**Goal of the exercise:**
Nothing but the lines from the one with "- r2,23,%34 donne" through the end of the records below should be written out, and each must match word for word.

Saved data entries:
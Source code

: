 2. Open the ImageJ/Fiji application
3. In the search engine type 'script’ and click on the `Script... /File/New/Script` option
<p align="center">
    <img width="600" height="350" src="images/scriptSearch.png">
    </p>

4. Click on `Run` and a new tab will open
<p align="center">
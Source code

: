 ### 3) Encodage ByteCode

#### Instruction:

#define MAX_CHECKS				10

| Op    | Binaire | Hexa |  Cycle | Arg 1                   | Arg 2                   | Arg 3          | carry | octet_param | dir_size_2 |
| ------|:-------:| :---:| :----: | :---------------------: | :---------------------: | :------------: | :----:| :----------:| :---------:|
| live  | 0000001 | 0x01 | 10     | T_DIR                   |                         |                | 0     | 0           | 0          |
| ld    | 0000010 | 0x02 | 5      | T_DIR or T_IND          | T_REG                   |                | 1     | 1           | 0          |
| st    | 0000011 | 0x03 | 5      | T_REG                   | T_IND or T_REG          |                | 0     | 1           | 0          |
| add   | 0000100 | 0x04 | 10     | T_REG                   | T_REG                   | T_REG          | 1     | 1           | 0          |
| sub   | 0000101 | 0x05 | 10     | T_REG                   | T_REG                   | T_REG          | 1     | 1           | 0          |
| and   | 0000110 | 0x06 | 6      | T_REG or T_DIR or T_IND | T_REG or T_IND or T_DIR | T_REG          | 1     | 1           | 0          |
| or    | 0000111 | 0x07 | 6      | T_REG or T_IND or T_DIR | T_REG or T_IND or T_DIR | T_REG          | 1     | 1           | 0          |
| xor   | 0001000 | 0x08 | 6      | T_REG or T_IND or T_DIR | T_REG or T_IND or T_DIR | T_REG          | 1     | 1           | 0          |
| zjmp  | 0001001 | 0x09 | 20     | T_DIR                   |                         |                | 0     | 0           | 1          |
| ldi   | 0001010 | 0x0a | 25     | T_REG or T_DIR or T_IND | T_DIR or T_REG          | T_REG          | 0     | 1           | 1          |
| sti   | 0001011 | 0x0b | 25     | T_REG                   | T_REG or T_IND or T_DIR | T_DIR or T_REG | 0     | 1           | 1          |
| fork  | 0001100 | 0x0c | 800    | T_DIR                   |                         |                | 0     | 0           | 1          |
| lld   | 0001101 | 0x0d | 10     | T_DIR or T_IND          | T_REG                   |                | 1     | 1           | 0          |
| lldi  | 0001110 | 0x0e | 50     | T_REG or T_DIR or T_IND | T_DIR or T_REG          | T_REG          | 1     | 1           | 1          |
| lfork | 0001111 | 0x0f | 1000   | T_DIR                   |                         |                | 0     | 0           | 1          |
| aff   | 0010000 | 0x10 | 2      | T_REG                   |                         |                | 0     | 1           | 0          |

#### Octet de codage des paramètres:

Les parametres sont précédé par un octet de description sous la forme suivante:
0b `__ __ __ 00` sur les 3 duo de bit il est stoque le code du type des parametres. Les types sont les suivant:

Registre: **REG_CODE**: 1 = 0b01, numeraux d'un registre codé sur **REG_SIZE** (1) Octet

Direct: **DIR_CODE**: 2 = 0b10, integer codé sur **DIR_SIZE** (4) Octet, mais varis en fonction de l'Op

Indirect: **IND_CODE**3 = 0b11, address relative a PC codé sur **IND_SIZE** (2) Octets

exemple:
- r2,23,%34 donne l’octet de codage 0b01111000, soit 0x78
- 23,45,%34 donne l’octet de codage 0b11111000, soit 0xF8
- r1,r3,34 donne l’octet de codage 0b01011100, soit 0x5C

**Solution for this exercise:**
- r2,23,%34 donne l’octet de codage 0b01111000, soit 0x78
- 23,45,%34 donne l’octet de codage 0b11111000, soit 0xF8
- r1,r3,34 donne l’octet de codage 0b01011100, soit 0x5C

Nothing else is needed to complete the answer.